(Saved data entries)
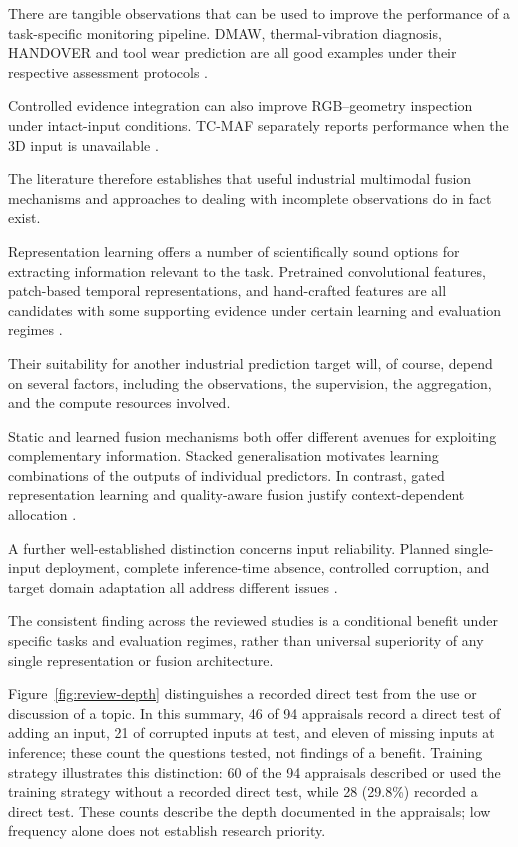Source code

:There are tangible observations that can be used to improve the performance of a task-specific
monitoring pipeline. DMAW, thermal-vibration diagnosis, HANDOVER and tool wear prediction are all
good examples under their respective assessment protocols
\parencite{P003,Huo2022Multisensor,Thoduka2024Handover,P045}.

Controlled evidence integration can also improve RGB--geometry inspection under intact-input
conditions. TC-MAF separately reports performance when the 3D input is unavailable \parencite{P026}.

The literature therefore establishes that useful industrial multimodal fusion mechanisms and
approaches to dealing with incomplete observations do in fact exist.

Representation learning offers a number of scientifically sound options for extracting information
relevant to the task. Pretrained convolutional features, patch-based temporal representations, and
hand-crafted features are all candidates with some supporting evidence under certain learning and
evaluation regimes \parencite{Roth2022Towards,Nie2023PatchTST,Horwitz2023Back}.

Their suitability for another industrial prediction target will, of course, depend on several
factors, including the observations, the supervision, the aggregation, and the compute resources
involved.

Static and learned fusion mechanisms both offer different avenues for exploiting complementary
information. Stacked generalisation motivates learning combinations of the outputs of individual
predictors. In contrast, gated representation learning and quality-aware fusion justify
context-dependent allocation \parencite{Ting1999Issues,P006,Zhang2023QMF}.

A further well-established distinction concerns input reliability. Planned single-input deployment,
complete inference-time absence, controlled corruption, and target domain adaptation all address
different issues \parencite{Li2025PGMTKD,Altinses2023Fuzzy,P051}.

The consistent finding across the reviewed studies is a conditional benefit under specific tasks and
evaluation regimes, rather than universal superiority of any single representation or fusion
architecture.

Figure~\ref{fig:review-depth} distinguishes a recorded direct test from the use or discussion of a
topic. In this summary, 46 of 94 appraisals record a direct test of adding an input, 21 of
corrupted inputs at test, and eleven of missing inputs at inference; these count the
questions tested, not findings of a benefit.
Training strategy illustrates this distinction: 60 of the 94 appraisals described or used the
training strategy without a recorded direct test, while 28 (29.8\%) recorded a direct test. These
counts describe the depth documented in the appraisals; low frequency alone does not establish
research priority.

REQUIRED WORK: Pull every line with "specific" from the records.

WRITTEN RESPONSE:
:There are tangible observations that can be used to improve the performance of a task-specific
The consistent finding across the reviewed studies is a conditional benefit under specific tasks and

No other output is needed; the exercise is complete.